### Task statement
Each line of the data should be transcribed exactly as given.

### Data items
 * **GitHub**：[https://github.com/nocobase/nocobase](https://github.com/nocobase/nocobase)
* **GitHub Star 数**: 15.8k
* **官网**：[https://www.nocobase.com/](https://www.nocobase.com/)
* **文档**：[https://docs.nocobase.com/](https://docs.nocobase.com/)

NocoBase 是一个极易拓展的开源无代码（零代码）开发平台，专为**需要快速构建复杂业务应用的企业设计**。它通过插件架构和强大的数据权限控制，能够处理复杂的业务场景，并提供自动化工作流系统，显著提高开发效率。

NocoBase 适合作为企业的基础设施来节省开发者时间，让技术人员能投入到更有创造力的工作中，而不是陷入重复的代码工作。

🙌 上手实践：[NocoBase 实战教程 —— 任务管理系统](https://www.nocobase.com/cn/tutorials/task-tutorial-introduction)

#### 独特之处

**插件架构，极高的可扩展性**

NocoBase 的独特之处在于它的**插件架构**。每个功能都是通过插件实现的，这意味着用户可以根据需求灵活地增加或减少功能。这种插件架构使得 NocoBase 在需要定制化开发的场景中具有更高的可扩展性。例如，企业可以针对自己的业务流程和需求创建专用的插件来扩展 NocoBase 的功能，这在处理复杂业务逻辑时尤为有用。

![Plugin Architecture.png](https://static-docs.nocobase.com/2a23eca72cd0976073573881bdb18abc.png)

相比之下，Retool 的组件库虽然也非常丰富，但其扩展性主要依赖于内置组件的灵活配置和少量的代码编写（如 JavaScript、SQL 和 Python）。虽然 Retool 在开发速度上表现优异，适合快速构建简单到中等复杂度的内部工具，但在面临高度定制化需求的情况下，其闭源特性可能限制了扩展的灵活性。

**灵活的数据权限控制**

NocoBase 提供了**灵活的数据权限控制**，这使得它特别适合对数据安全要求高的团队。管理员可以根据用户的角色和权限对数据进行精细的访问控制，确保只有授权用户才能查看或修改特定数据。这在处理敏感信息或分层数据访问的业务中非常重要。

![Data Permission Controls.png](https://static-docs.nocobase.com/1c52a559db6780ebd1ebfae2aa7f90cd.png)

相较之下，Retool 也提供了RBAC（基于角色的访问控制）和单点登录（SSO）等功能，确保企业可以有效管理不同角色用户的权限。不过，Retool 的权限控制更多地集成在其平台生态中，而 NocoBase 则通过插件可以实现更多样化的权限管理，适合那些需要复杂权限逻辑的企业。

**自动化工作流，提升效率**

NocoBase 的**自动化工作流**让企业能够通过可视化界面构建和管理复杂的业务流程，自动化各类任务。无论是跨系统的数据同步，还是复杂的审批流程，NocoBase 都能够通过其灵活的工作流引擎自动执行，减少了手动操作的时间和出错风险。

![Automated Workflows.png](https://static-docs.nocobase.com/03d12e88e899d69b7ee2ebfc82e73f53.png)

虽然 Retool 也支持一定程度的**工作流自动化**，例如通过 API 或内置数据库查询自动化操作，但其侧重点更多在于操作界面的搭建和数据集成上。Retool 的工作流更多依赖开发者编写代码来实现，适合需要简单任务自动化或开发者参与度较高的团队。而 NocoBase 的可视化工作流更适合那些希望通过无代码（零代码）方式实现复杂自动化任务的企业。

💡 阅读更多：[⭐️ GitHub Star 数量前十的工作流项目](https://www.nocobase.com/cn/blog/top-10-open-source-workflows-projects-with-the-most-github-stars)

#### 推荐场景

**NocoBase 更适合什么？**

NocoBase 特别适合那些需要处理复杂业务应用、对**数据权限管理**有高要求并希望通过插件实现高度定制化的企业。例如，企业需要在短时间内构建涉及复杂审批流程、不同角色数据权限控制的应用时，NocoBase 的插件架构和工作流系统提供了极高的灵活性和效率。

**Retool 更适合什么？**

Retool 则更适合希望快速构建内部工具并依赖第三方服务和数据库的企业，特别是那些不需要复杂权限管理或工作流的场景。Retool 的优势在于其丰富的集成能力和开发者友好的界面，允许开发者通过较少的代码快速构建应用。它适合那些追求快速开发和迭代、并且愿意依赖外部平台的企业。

### Result for this exercise
 * **GitHub**：[https://github.com/nocobase/nocobase](https://github.com/nocobase/nocobase)
* **GitHub Star 数**: 15.8k
* **官网**：[https://www.nocobase.com/](https://www.nocobase.com/)
* **文档**：[https://docs.nocobase.com/](https://docs.nocobase.com/)

NocoBase 是一个极易拓展的开源无代码（零代码）开发平台，专为**需要快速构建复杂业务应用的企业设计**。它通过插件架构和强大的数据权限控制，能够处理复杂的业务场景，并提供自动化工作流系统，显著提高开发效率。

NocoBase 适合作为企业的基础设施来节省开发者时间，让技术人员能投入到更有创造力的工作中，而不是陷入重复的代码工作。

🙌 上手实践：[NocoBase 实战教程 —— 任务管理系统](https://www.nocobase.com/cn/tutorials/task-tutorial-introduction)

#### 独特之处

**插件架构，极高的可扩展性**

NocoBase 的独特之处在于它的**插件架构**。每个功能都是通过插件实现的，这意味着用户可以根据需求灵活地增加或减少功能。这种插件架构使得 NocoBase 在需要定制化开发的场景中具有更高的可扩展性。例如，企业可以针对自己的业务流程和需求创建专用的插件来扩展 NocoBase 的功能，这在处理复杂业务逻辑时尤为有用。

![Plugin Architecture.png](https://static-docs.nocobase.com/2a23eca72cd0976073573881bdb18abc.png)

相比之下，Retool 的组件库虽然也非常丰富，但其扩展性主要依赖于内置组件的灵活配置和少量的代码编写（如 JavaScript、SQL 和 Python）。虽然 Retool 在开发速度上表现优异，适合快速构建简单到中等复杂度的内部工具，但在面临高度定制化需求的情况下，其闭源特性可能限制了扩展的灵活性。

**灵活的数据权限控制**

NocoBase 提供了**灵活的数据权限控制**，这使得它特别适合对数据安全要求高的团队。管理员可以根据用户的角色和权限对数据进行精细的访问控制，确保只有授权用户才能查看或修改特定数据。这在处理敏感信息或分层数据访问的业务中非常重要。

![Data Permission Controls.png](https://static-docs.nocobase.com/1c52a559db6780ebd1ebfae2aa7f90cd.png)

相较之下，Retool 也提供了RBAC（基于角色的访问控制）和单点登录（SSO）等功能，确保企业可以有效管理不同角色用户的权限。不过，Retool 的权限控制更多地集成在其平台生态中，而 NocoBase 则通过插件可以实现更多样化的权限管理，适合那些需要复杂权限逻辑的企业。

**自动化工作流，提升效率**

NocoBase 的**自动化工作流**让企业能够通过可视化界面构建和管理复杂的业务流程，自动化各类任务。无论是跨系统的数据同步，还是复杂的审批流程，NocoBase 都能够通过其灵活的工作流引擎自动执行，减少了手动操作的时间和出错风险。

![Automated Workflows.png](https://static-docs.nocobase.com/03d12e88e899d69b7ee2ebfc82e73f53.png)

虽然 Retool 也支持一定程度的**工作流自动化**，例如通过 API 或内置数据库查询自动化操作，但其侧重点更多在于操作界面的搭建和数据集成上。Retool 的工作流更多依赖开发者编写代码来实现，适合需要简单任务自动化或开发者参与度较高的团队。而 NocoBase 的可视化工作流更适合那些希望通过无代码（零代码）方式实现复杂自动化任务的企业。

💡 阅读更多：[⭐️ GitHub Star 数量前十的工作流项目](https://www.nocobase.com/cn/blog/top-10-open-source-workflows-projects-with-the-most-github-stars)

#### 推荐场景

**NocoBase 更适合什么？**

NocoBase 特别适合那些需要处理复杂业务应用、对**数据权限管理**有高要求并希望通过插件实现高度定制化的企业。例如，企业需要在短时间内构建涉及复杂审批流程、不同角色数据权限控制的应用时，NocoBase 的插件架构和工作流系统提供了极高的灵活性和效率。

**Retool 更适合什么？**

Retool 则更适合希望快速构建内部工具并依赖第三方服务和数据库的企业，特别是那些不需要复杂权限管理或工作流的场景。Retool 的优势在于其丰富的集成能力和开发者友好的界面，允许开发者通过较少的代码快速构建应用。它适合那些追求快速开发和迭代、并且愿意依赖外部平台的企业。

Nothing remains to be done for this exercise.